In today’s competitive business environment, that would be sinful. So why do we cease to care when it comes to the health and wellness of the people who, ultimately, are your product?

A more engaged and proactive relationship with our health is, of course, necessary for any real change. Every day we vote with our time and our money about how we want the healthcare system to be. The ACA and its exchange have certainly forced us to be more considerate. Still, lip service about innovation too often goes unimplemented in practice.

High-fliers Evolent (population health) and Castlight (cost transparency) help companies design and implement programs that are as unique as they are.

Absent Data

The last problem is that we’re not collecting nearly enough data in the first place. Many of the answers we need are all around us.

Imagine, for example, using the data that wearables and other connected devices provide to design company-wide wellness plans that guide individual employees to action.

Imagine forming new habits tailored to your particular needs, while maintaining a broader familial or organizational context that further motivates and incentivizes participation.

Companies like Jiff (enterprise health benefits), Human API (connected devices), BaseHealth (genomics) and Theranos (lab testing) are making health and wellness data gathering cheaper and more computable for companies of all sizes, and they’re just the tip of a much bigger iceberg.

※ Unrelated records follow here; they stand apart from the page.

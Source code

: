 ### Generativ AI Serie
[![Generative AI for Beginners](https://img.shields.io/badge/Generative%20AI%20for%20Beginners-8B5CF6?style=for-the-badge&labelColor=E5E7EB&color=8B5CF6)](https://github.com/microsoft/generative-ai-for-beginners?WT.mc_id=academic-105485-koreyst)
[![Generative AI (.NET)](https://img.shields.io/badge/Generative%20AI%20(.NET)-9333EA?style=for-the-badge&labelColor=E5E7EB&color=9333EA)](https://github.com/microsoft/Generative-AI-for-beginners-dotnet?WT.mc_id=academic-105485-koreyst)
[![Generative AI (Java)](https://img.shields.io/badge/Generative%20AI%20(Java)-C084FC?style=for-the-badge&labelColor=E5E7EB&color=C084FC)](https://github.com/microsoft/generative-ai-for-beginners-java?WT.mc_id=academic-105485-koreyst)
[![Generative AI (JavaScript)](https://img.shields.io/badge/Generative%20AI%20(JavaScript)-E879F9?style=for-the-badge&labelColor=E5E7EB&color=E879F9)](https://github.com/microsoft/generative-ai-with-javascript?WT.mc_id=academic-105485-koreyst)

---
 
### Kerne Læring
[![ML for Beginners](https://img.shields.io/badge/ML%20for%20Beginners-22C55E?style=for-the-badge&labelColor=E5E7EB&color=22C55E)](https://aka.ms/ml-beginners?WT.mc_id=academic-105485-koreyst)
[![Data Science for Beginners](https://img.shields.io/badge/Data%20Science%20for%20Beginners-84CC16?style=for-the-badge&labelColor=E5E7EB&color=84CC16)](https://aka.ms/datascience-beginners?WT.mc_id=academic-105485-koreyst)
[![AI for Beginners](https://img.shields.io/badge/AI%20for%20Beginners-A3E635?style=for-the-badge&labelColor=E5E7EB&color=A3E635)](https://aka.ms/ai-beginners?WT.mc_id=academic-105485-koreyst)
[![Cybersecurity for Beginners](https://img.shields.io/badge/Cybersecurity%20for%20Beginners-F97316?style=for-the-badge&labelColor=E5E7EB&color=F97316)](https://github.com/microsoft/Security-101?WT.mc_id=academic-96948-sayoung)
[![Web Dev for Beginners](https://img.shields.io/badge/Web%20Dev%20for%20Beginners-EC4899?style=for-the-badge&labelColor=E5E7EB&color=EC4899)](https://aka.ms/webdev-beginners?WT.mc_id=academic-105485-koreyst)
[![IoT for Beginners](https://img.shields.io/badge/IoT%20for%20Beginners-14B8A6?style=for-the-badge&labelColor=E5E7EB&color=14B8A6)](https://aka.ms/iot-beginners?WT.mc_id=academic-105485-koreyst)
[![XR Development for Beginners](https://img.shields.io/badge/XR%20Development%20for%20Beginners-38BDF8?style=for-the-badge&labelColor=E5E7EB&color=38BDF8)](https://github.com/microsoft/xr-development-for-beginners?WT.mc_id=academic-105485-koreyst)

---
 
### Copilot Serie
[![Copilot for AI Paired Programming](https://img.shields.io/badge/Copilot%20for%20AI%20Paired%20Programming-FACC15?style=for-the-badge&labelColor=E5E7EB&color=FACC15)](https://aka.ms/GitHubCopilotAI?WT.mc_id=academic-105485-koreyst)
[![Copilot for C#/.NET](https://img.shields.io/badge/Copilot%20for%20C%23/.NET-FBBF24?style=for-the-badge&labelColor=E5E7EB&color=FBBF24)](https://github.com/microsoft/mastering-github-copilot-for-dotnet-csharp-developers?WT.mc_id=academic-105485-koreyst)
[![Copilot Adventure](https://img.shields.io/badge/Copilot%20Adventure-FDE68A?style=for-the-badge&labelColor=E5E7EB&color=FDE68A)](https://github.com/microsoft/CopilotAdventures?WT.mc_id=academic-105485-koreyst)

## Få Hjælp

Even Fitbit (activity monitoring) dove headfirst into this area. Their awesome corporate wellness program can be found here.

It’s All About Better Data

The theme running through everything I highlighted above is that the ways in which we leverage data to deliver care remain antiquated.

The fundamental systems of record for healthcare require a considerable upgrade. The adoption of more pragmatic “right now” solutions to healthcare’s systemic issues are an essential first step.

The above technologies ultimately target antiquated pillars of our healthcare system. They address, in many cases, our weakest links. No amount of forging ahead matters without the gritty work of elevating our least common denominators.

Most healthcare problems these days are actually data problems.

In fact, behind almost every big healthcare success of late is an unsexy-as-hell plumbing job, centered around data. Most healthcare problems these days are actually data problems, and the successful companies addressing them all leverage data in a novel way. Smarter data is the clear through-line of all these efforts.

Inside each company and each household are day-to-day inefficiencies that chip away at our ability to perform at our best. We put on the blinders, cross our fingers, press snooze. We like to believe that we’re both literally and figuratively covered, if and until we’re not.

Conclusions

Corporations are a key proving ground for real innovation in healthcare because, for better or worse, our system in the U.S. begins and ends with billing, and I’d sooner bet on payers than EMR companies.

In conclusion, I’ll leave you with a broader call-to-action. If you control a P&L or steward a population, get off the sidelines and get into the game.

This article is peppered with links to companies who represent fundamentally new lines of thought that merit your strategic consideration. Each of them is ready to engage right now.

It takes courage to be an early adopter in healthcare; I get it. But right now we need customers, not concepts. We need organizations that live and breathe online, properly value their data and are interested in learning, measuring and improving continually.